A selected fungal strain, for production of the raw-starchdigesting enzyme by solid-state fermentation, was improved by two repeated sequential exposures to ${\gamma}$-irradiation of $Co^{60}$, ultraviolet, and four repeated treatments with Nmethyl-N'-nitrosoguanidine. The mutant strain Aspergillus sp. XN15 was chosen after a rigorous screening process, with its production of the raw-starch-digesting enzyme being twice that of usual wild varieties cultured under preoptimized conditions and in an unsupplemented medium. After 17 successive subculturings, the enzyme production of the mutant was stable.

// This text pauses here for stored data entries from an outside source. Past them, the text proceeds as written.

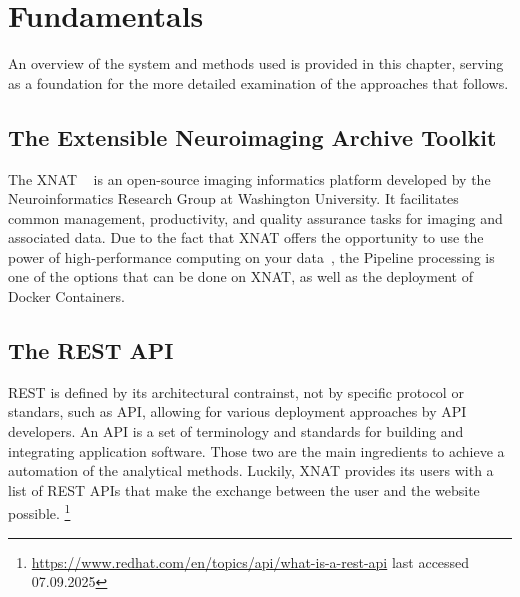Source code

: 
\chapter{Fundamentals}

An overview of the system and methods used is provided in this chapter, serving as a foundation for the more detailed examination of the approaches that follows. 

\section{The Extensible Neuroimaging Archive Toolkit}
The \ac{XNAT} ~\cite{marcus_extensible_2007} is an open-source imaging informatics platform developed by the Neuroinformatics Research Group at Washington University. It facilitates common management, productivity, and quality assurance tasks for imaging and associated data. Due to the fact that XNAT offers the opportunity to use the power of high-performance computing on your data~\cite{zaschke_extending_2024}, 
 the Pipeline processing is one of the options that can be done on XNAT, as well as the deployment of Docker Containers.


\section{The REST API}
\ac{REST} is defined by its architectural contrainst, not by specific protocol or standars, such as API, allowing for various deployment approaches by API developers.
An \ac{API} is a set of terminology and standards for building and integrating application software. Those two are the main ingredients to achieve a automation of the analytical methods.  Luckily, XNAT provides its users with a list of REST APIs that make the exchange between the user and the website possible. 
 \footnote{\url{https://www.redhat.com/en/topics/api/what-is-a-rest-api}{ last accessed 07.09.2025}}

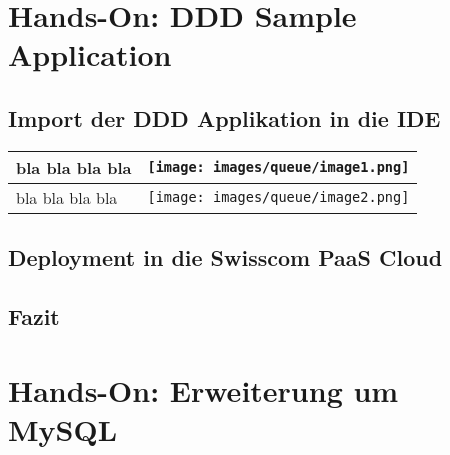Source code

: \chapter{Hands-On: DDD Sample Application}
\section{Import der DDD Applikation in die IDE}
\begin{longtable}{| p{5cm} | p{11cm} |}
\hline
bla bla bla bla
&\texttt{[image: images/queue/image1.png]}
 \\ \hline
bla bla bla bla
&\texttt{[image: images/queue/image2.png]}
 \\ \hline
\end{longtable}

\section{Deployment in die Swisscom PaaS Cloud}

\section{Fazit}





\chapter{Hands-On: Erweiterung um MySQL}
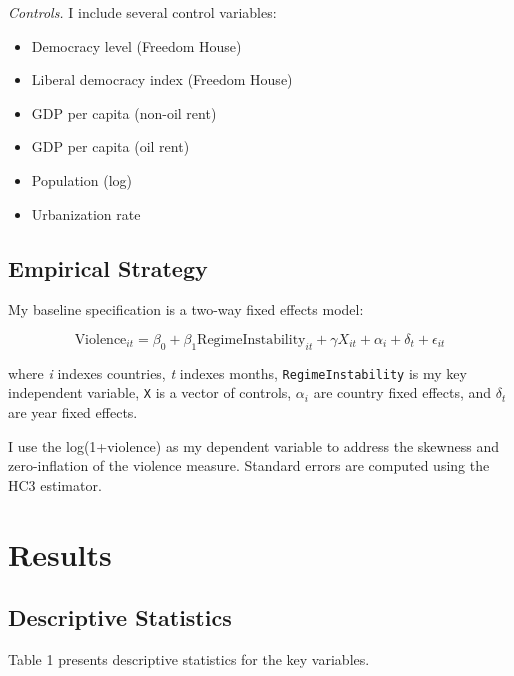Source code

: \documentclass[12pt]{article}
\begin{document}
\textit{Controls.} I include several control variables:
\begin{itemize}
    \item Democracy level (Freedom House)
    \item Liberal democracy index (Freedom House)
    \item GDP per capita (non-oil rent)
    \item GDP per capita (oil rent)
    \item Population (log)
    \item Urbanization rate
\end{itemize}

\subsection{Empirical Strategy}

My baseline specification is a two-way fixed effects model:

\begin{equation}
\text{Violence}_{it} = \beta_0 + \beta_1 \text{RegimeInstability}_{it} + \gamma X_{it} + \alpha_i + \delta_t + \epsilon_{it}
\end{equation}

where \textit{i} indexes countries, \textit{t} indexes months, \texttt{RegimeInstability} is my key independent variable, \texttt{X} is a vector of controls, \texttt{$\alpha_i$} are country fixed effects, and \texttt{$\delta_t$} are year fixed effects.

I use the log(1+violence) as my dependent variable to address the skewness and zero-inflation of the violence measure. Standard errors are computed using the HC3 estimator.

\section{Results}

\subsection{Descriptive Statistics}

Table 1 presents descriptive statistics for the key variables.
\end{document}
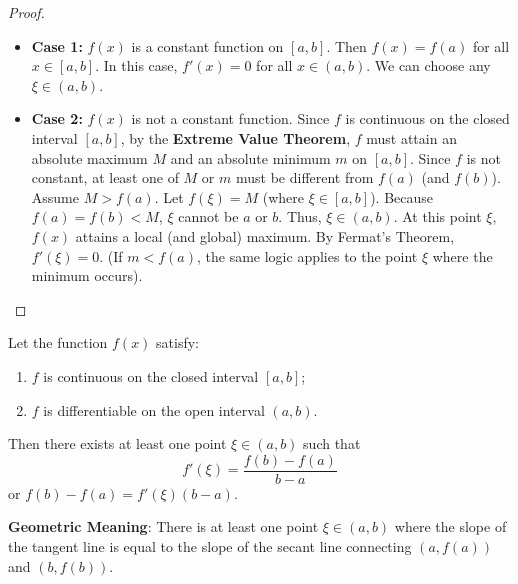 \begin{proof}
\begin{itemize}
    \item \textbf{Case 1:} $f(x)$ is a constant function on $[a, b]$.
    Then $f(x) = f(a)$ for all $x \in [a, b]$.
    In this case, $f'(x) = 0$ for all $x \in (a, b)$. We can choose any $\xi \in (a, b)$.
    
    \item \textbf{Case 2:} $f(x)$ is not a constant function.
    Since $f$ is continuous on the closed interval $[a, b]$, by the \textbf{Extreme Value Theorem}, $f$ must attain an absolute maximum $M$ and an absolute minimum $m$ on $[a, b]$.
    Since $f$ is not constant, at least one of $M$ or $m$ must be different from $f(a)$ (and $f(b)$).
    Assume $M > f(a)$. Let $f(\xi) = M$ (where $\xi \in [a, b]$).
    Because $f(a) = f(b) < M$, $\xi$ cannot be $a$ or $b$.
    Thus, $\xi \in (a, b)$.
    At this point $\xi$, $f(x)$ attains a local (and global) maximum.
    By Fermat's Theorem, $f'(\xi) = 0$.
    (If $m < f(a)$, the same logic applies to the point $\xi$ where the minimum occurs).
\end{itemize}
\end{proof}

\begin{theorem}
\label{thm:lagrange_en}
Let the function $f(x)$ satisfy:
\begin{enumerate}
    \item $f$ is continuous on the closed interval $[a, b]$;
    \item $f$ is differentiable on the open interval $(a, b)$.
\end{enumerate}
Then there exists at least one point $\xi \in (a, b)$ such that
\[
f'(\xi) = \frac{f(b) - f(a)}{b - a}
\]
or $f(b) - f(a) = f'(\xi)(b - a)$.
\end{theorem}

\textbf{Geometric Meaning}: There is at least one point $\xi \in (a, b)$ where the slope of the tangent line is equal to the slope of the secant line connecting $(a, f(a))$ and $(b, f(b))$.

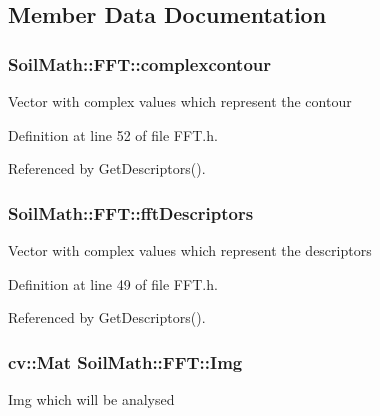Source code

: \subsection{Member Data Documentation}
\hypertarget{class_soil_math_1_1_f_f_t_a48141f0c777ca86f2e536f88b509b639}{}
\subsubsection[{complexcontour}]{ Soil\+Math\+::\+F\+F\+T\+::complexcontour\hspace{0.3cm}{\ttfamily [private]}}\label{class_soil_math_1_1_f_f_t_a48141f0c777ca86f2e536f88b509b639}
Vector with complex values which represent the contour 

Definition at line 52 of file F\+F\+T.\+h.



Referenced by Get\+Descriptors().

\hypertarget{class_soil_math_1_1_f_f_t_a466b360529319d0e6e3220f446f703be}{}
\subsubsection[{fft\+Descriptors}]{ Soil\+Math\+::\+F\+F\+T\+::fft\+Descriptors\hspace{0.3cm}{\ttfamily [private]}}\label{class_soil_math_1_1_f_f_t_a466b360529319d0e6e3220f446f703be}
Vector with complex values which represent the descriptors 

Definition at line 49 of file F\+F\+T.\+h.



Referenced by Get\+Descriptors().

\hypertarget{class_soil_math_1_1_f_f_t_a2efda8f90cd255a2c18352636352044f}{}
\subsubsection[{Img}]{\setlength{\rightskip}{0pt plus 5cm}cv\+::\+Mat Soil\+Math\+::\+F\+F\+T\+::\+Img\hspace{0.3cm}{\ttfamily [private]}}\label{class_soil_math_1_1_f_f_t_a2efda8f90cd255a2c18352636352044f}
Img which will be analysed 

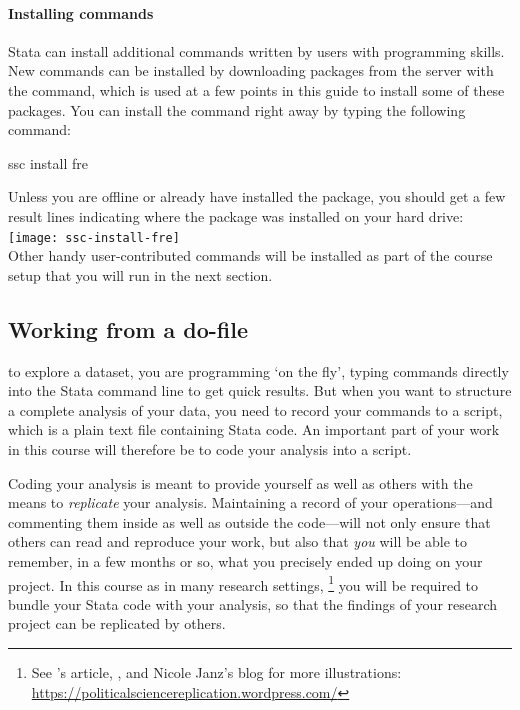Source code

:%
%
\paragraph{Installing commands}%

Stata can install additional commands written by users with programming skills. New commands can be installed by downloading packages from the \SSC server with the  command, which is used at a few points in this guide to install some of these packages. You can install the  command right away by typing the following command:%
  
\begin{docspec}
  ssc install fre
\end{docspec}
  
Unless you are offline or already have installed the  package, you should get a few result lines indicating where the package was installed on your hard drive:\\[1em]%
  
\texttt{[image: ssc-install-fre]}\\[1em]
  
Other handy user-contributed commands will be installed as part of the course setup that you will run in the next section.%

%
%
%
\subsection{Working from a do-file}%
  \label{sec:do-files}%

 to explore a dataset, you are programming `on the fly', typing commands directly into the Stata command line to get quick results. But when you want to structure a complete analysis of your data, you need to record your commands to a script, which is a plain text file containing Stata code. An important part of your work in this course will therefore be to code your analysis into a script.%
%

Coding your analysis is meant to provide yourself as well as others with the means to \emph{replicate} your analysis. Maintaining a record of your operations—and commenting them inside as well as outside the code—will not only ensure that others can read and reproduce your work, but also that \emph{you} will be able to remember, in a few months or so, what you precisely ended up doing on your project. In this course as in many research settings,%
  \footnote{See \citeauthor{King:1995}'s article, , and Nicole Janz's blog for more illustrations: \url{https://politicalsciencereplication.wordpress.com/}} %
  you will be required to bundle your Stata code with your analysis, so that the findings of your research project can be replicated by others. %

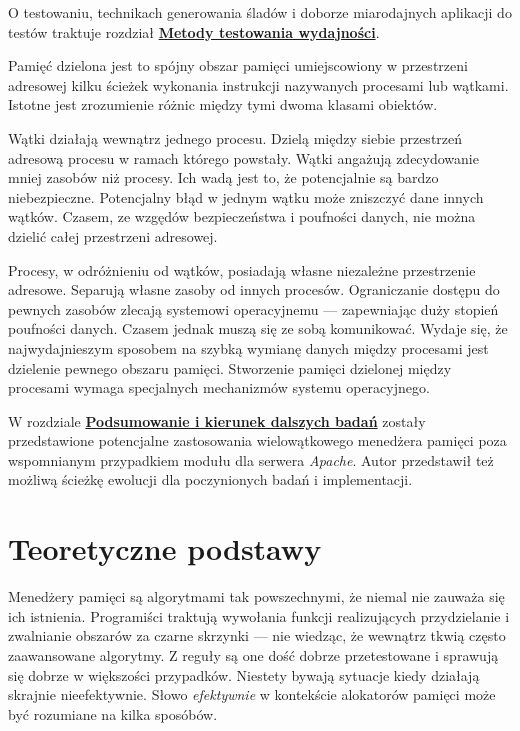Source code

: \documentclass[12pt,a4paper,titlepage,twoside]{mwart}
\begin{document}
O testowaniu, technikach generowania śladów i doborze miarodajnych aplikacji do
testów traktuje rozdział \hyperlink{Testowanie}{\textbf{Metody testowania
wydajności}}.

Pamięć dzielona jest to spójny obszar pamięci umiejscowiony w przestrzeni
adresowej kilku ścieżek wykonania instrukcji nazywanych procesami lub wątkami.
Istotne jest zrozumienie różnic między tymi dwoma klasami obiektów.

Wątki działają wewnątrz jednego procesu. Dzielą między siebie przestrzeń
adresową procesu w ramach którego powstały. Wątki angażują zdecydowanie mniej
zasobów niż procesy. Ich wadą jest to, że potencjalnie są bardzo niebezpieczne.
Potencjalny błąd w jednym wątku może zniszczyć dane innych wątków. Czasem, ze
wzgędów bezpieczeństwa i poufności danych, nie można dzielić całej przestrzeni
adresowej.

Procesy, w odróżnieniu od wątków, posiadają własne niezależne przestrzenie
adresowe. Separują własne zasoby od innych procesów. Ograniczanie dostępu do
pewnych zasobów zlecają systemowi operacyjnemu --- zapewniając duży stopień
poufności danych. Czasem jednak muszą się ze sobą komunikować. Wydaje się, że
najwydajnieszym sposobem na szybką wymianę danych między procesami jest
dzielenie pewnego obszaru pamięci. Stworzenie pamięci dzielonej między
procesami wymaga specjalnych mechanizmów systemu operacyjnego.


W rozdziale \hyperlink{Podsumowanie}{\textbf{Podsumowanie i kierunek dalszych
badań}} zostały przedstawione potencjalne zastosowania wielowątkowego menedżera
pamięci poza wspomnianym przypadkiem modułu dla serwera \textit{Apache}. Autor
przedstawił też możliwą ścieżkę ewolucji dla poczynionych badań i
implementacji.

\newpage


\section{Teoretyczne podstawy}
\hypertarget{Teoria}{}

Menedżery pamięci są algorytmami tak powszechnymi, że niemal nie zauważa się ich
istnienia. Programiści traktują wywołania funkcji realizujących przydzielanie i
zwalnianie obszarów za czarne skrzynki --- nie wiedząc, że wewnątrz tkwią często
zaawansowane algorytmy. Z reguły są one dość dobrze przetestowane i sprawują
się dobrze w większości przypadków. Niestety bywają sytuacje kiedy działają
skrajnie nieefektywnie.  Słowo \textit{efektywnie} w kontekście alokatorów
pamięci może być rozumiane na kilka sposóbów.
\end{document}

Optimal conditions for the production of the enzyme by solid-state fermentation, using wheat bran as the substrate, were accomplished for the mutant Aspergillus sp. XN15. With the optimal fermentation conditions, and a solid medium supplemented with nitrogen sources of 1% urea and 1% $NH_4NO_3$, 2.5 mM $CoSO_4$, 0.05% (v/w) Tween 80, and 1% glucose, the mutant Aspergillus sp. XN15 produced the raw-starch-digesting enzyme in quantities 19.4 times greater than a typical wild variety. Finally, XN15, through simultaneous saccharification and fermentation of a raw rice corn starch slurry, produced a high level of ethanol with $Y_{p/s}$ of 0.47 g/g.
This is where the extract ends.